Record set:
= = = = =

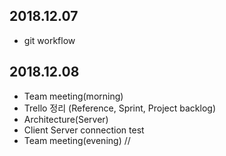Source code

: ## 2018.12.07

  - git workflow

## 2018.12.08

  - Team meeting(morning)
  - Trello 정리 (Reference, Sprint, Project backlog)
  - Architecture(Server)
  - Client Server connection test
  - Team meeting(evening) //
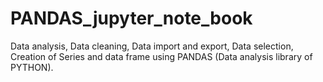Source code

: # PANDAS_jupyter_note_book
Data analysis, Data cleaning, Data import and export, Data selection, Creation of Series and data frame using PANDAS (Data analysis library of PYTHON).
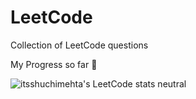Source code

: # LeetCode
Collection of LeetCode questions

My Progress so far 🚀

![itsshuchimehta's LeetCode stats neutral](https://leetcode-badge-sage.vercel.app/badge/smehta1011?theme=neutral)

= = = = =

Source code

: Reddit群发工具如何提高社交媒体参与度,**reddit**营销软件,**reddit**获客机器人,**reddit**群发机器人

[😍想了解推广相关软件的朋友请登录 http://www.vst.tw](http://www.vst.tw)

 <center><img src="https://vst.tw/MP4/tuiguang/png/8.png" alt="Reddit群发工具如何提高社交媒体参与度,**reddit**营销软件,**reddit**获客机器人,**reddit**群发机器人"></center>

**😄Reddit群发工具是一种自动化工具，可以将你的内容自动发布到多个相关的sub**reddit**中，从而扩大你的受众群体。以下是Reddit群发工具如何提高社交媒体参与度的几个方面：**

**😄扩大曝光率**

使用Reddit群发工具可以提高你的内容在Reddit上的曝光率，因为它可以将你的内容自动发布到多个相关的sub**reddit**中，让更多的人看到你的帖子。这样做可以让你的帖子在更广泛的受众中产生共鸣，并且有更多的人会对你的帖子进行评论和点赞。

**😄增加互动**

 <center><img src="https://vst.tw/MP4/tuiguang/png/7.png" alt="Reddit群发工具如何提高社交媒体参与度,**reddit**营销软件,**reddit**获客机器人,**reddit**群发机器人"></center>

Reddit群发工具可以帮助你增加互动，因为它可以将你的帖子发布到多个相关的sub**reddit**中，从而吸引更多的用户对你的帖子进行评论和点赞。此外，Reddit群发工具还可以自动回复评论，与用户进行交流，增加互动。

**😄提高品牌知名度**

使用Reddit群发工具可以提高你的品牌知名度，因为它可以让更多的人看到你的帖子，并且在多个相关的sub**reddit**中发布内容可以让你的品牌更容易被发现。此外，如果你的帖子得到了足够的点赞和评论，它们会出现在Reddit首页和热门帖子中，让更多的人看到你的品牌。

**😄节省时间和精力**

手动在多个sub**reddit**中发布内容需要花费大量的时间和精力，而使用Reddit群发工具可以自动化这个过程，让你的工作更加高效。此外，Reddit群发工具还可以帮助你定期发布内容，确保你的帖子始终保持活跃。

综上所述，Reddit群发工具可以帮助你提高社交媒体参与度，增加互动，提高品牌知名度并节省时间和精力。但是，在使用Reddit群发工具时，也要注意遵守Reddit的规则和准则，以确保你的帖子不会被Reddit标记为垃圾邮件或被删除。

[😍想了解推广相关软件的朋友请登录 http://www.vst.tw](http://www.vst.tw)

= = = = =

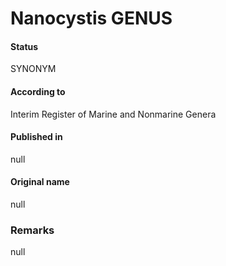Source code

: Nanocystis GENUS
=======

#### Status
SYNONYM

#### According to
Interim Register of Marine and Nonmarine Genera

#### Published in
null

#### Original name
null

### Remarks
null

= = = = =

What to produce:
Go through the material above and copy each line that has the word "Team".

Result:
  - Team meeting(morning)
  - Team meeting(evening) //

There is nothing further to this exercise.